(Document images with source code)
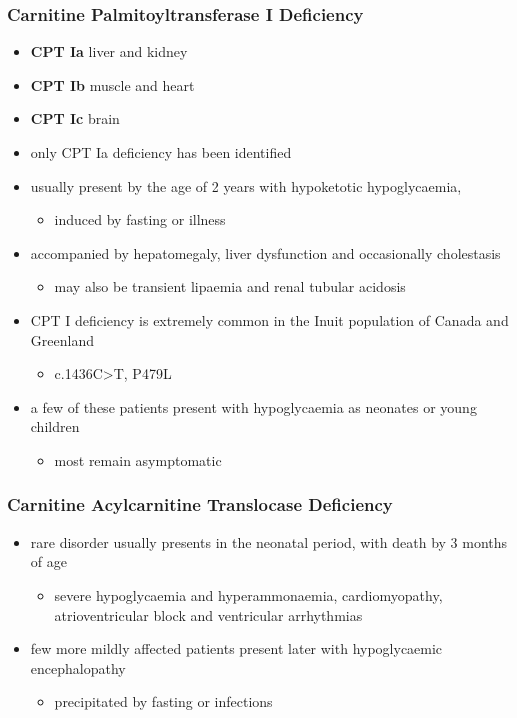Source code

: \documentclass{scrartcl}
\begin{document}
\subsubsection{Carnitine Palmitoyltransferase I Deficiency}
\label{sec:org1fa55f0}
\begin{itemize}
\item \textbf{CPT Ia} liver and kidney
\item \textbf{CPT Ib}  muscle and heart
\item \textbf{CPT Ic}  brain

\item only CPT Ia deficiency has been identified
\item usually present by the age of 2 years with hypoketotic hypoglycaemia,
\begin{itemize}
\item induced by fasting or illness
\end{itemize}
\item accompanied by hepatomegaly, liver dysfunction and occasionally cholestasis
\begin{itemize}
\item may also be transient lipaemia and renal tubular acidosis
\end{itemize}
\item CPT I deficiency is extremely common in the Inuit population of Canada and Greenland
\begin{itemize}
\item c.1436C>T, P479L
\end{itemize}
\item a few of these patients present with hypoglycaemia as neonates or young children
\begin{itemize}
\item most remain asymptomatic
\end{itemize}
\end{itemize}

\subsubsection{Carnitine Acylcarnitine Translocase Deficiency}
\label{sec:org63e895c}

\begin{itemize}
\item rare disorder usually presents in the neonatal period, with
death by 3 months of age
\begin{itemize}
\item severe hypoglycaemia and hyperammonaemia, cardiomyopathy,
atrioventricular block and ventricular arrhythmias
\end{itemize}
\item few more mildly affected patients present later with hypoglycaemic
encephalopathy
\begin{itemize}
\item precipitated by fasting or infections
\end{itemize}
\end{itemize}
\end{document}

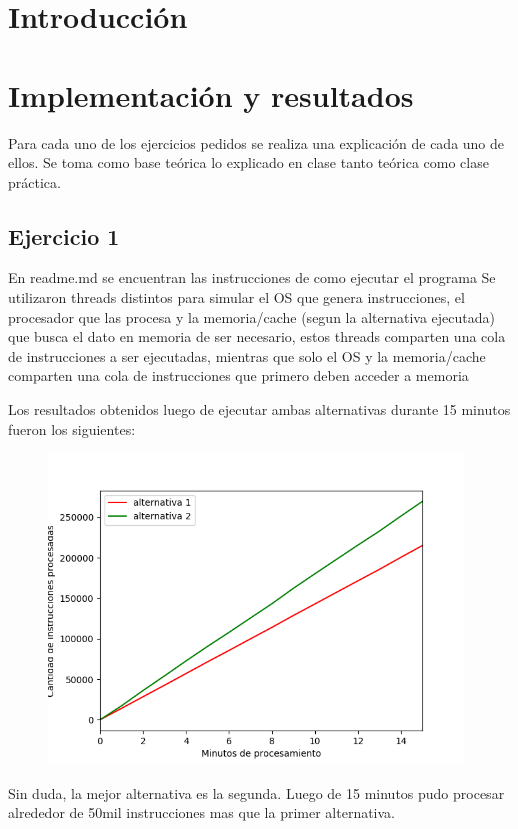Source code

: \documentclass[11pt,a4paper]{article}
\begin{document}
\newpage

\section{Introducción}


\section{Implementación y resultados}
Para cada uno de los ejercicios pedidos se realiza una explicación de cada uno de ellos. Se toma como base teórica lo explicado en clase tanto teórica como clase práctica.

	\subsection{Ejercicio 1}
	    En readme.md se encuentran las instrucciones de como ejecutar el programa
	    Se utilizaron threads distintos para simular el OS que genera instrucciones, el procesador que las procesa y la memoria/cache (segun la alternativa ejecutada) que busca el dato en memoria de ser necesario, estos threads comparten una cola de instrucciones a ser ejecutadas, mientras que solo el OS y la memoria/cache comparten una cola de instrucciones que primero deben acceder a memoria

	    Los resultados obtenidos luego de ejecutar ambas alternativas durante 15 minutos fueron los siguientes:

	    \begin{figure}[H]
  			\centering
    			\includegraphics[width=11cm]{imagenes/ejercicio1}
		\end{figure}

		Sin duda, la mejor alternativa es la segunda. Luego de 15 minutos pudo procesar alrededor de 50mil instrucciones mas que la primer alternativa.
\end{document}
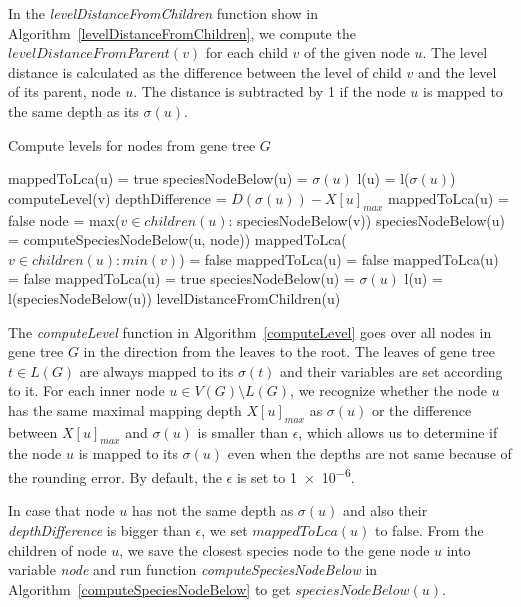 In the \emph{levelDistanceFromChildren} function show in Algorithm~\ref{levelDistanceFromChildren}, we compute the $levelDistanceFromParent(v)$ for each child $v$ of the given node $u$. The level distance is calculated as the difference between the level of child $v$ and the level of its parent, node $u$. The distance is subtracted by 1 if the node $u$ is mapped to the same depth as its $\sigma(u)$.

\begin{algorithm}
\caption{Compute levels for nodes from gene tree $G$} 
\label{computeLevel}
\begin{algorithmic}[1]
		\State mappedToLca(u) = true
		\State speciesNodeBelow(u) = $\sigma(u)$
		\State l(u) = l($\sigma(u)$)
	\Else
			\State computeLevel(v)
		\EndFor
		\State depthDifference = $D(\sigma(u)) - X[u]_{max}$
			\State mappedToLca(u) = false
			\State node = max($v \in children(u)$: speciesNodeBelow(v))
			\State speciesNodeBelow(u) = computeSpeciesNodeBelow(u, node))
		\Else
					\State mappedToLca($v \in children(u): min(v)$) = false
				\EndIf
				\State mappedToLca(u) = false
				\State mappedToLca(u) = false
			\Else
				\State mappedToLca(u) = true
			\EndIf
			\State speciesNodeBelow(u) = $\sigma(u)$
		\EndIf
		\State l(u) = l(speciesNodeBelow(u))
		\State levelDistanceFromChildren(u)
	\EndIf
\EndFunction
\end{algorithmic}
\end{algorithm}

The \emph{computeLevel} function in Algorithm~\ref{computeLevel} goes over all nodes in gene tree $G$ in the direction from the leaves to the root. The leaves of gene tree $t \in L(G)$ are always mapped to its $\sigma(t)$ and their variables are set according to it. For each inner node $u \in V(G) \setminus L(G)$, we recognize whether the node $u$ has the same maximal mapping depth $X[u]_{max}$ as $\sigma(u)$ or the difference between $X[u]_{max}$ and $\sigma(u)$ is smaller than $\epsilon$, which allows us to determine if the node $u$ is mapped to its $\sigma(u)$ even when the depths are not same because of the rounding error. By default, the $\epsilon$ is set to \num{1e-6}.

In case that node $u$ has not the same depth as $\sigma(u)$ and also their \emph{depthDifference} is bigger than $\epsilon$, we set $mappedToLca(u)$ to false. From the children of node $u$, we save the closest species node to the gene node $u$ into variable \emph{node} and run function \emph{computeSpeciesNodeBelow} in Algorithm~\ref{computeSpeciesNodeBelow} to get $speciesNodeBelow(u)$.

WHAT IS EXPECTED => Starting from the first line of the entries above, print each line exactly until the line containing "En readme.md se" has been printed, and skip the pictures.

EXERCISE RESPONSE =>
Source code

: \documentclass{scrartcl}
\begin{document}
\subsubsection{Carnitine Palmitoyltransferase I Deficiency}
\label{sec:org1fa55f0}
\begin{itemize}
\item \textbf{CPT Ia} liver and kidney
\item \textbf{CPT Ib}  muscle and heart
\item \textbf{CPT Ic}  brain

\item only CPT Ia deficiency has been identified
\item usually present by the age of 2 years with hypoketotic hypoglycaemia,
\begin{itemize}
\item induced by fasting or illness
\end{itemize}
\item accompanied by hepatomegaly, liver dysfunction and occasionally cholestasis
\begin{itemize}
\item may also be transient lipaemia and renal tubular acidosis
\end{itemize}
\item CPT I deficiency is extremely common in the Inuit population of Canada and Greenland
\begin{itemize}
\item c.1436C>T, P479L
\end{itemize}
\item a few of these patients present with hypoglycaemia as neonates or young children
\begin{itemize}
\item most remain asymptomatic
\end{itemize}
\end{itemize}

\subsubsection{Carnitine Acylcarnitine Translocase Deficiency}
\label{sec:org63e895c}

\begin{itemize}
\item rare disorder usually presents in the neonatal period, with
death by 3 months of age
\begin{itemize}
\item severe hypoglycaemia and hyperammonaemia, cardiomyopathy,
atrioventricular block and ventricular arrhythmias
\end{itemize}
\item few more mildly affected patients present later with hypoglycaemic
encephalopathy
\begin{itemize}
\item precipitated by fasting or infections
\end{itemize}
\end{itemize}
\end{document}

Source code

: \documentclass[11pt,a4paper]{article}
\begin{document}
\newpage

\section{Introducción}


\section{Implementación y resultados}
Para cada uno de los ejercicios pedidos se realiza una explicación de cada uno de ellos. Se toma como base teórica lo explicado en clase tanto teórica como clase práctica.

	\subsection{Ejercicio 1}
	    En readme.md se encuentran las instrucciones de como ejecutar el programa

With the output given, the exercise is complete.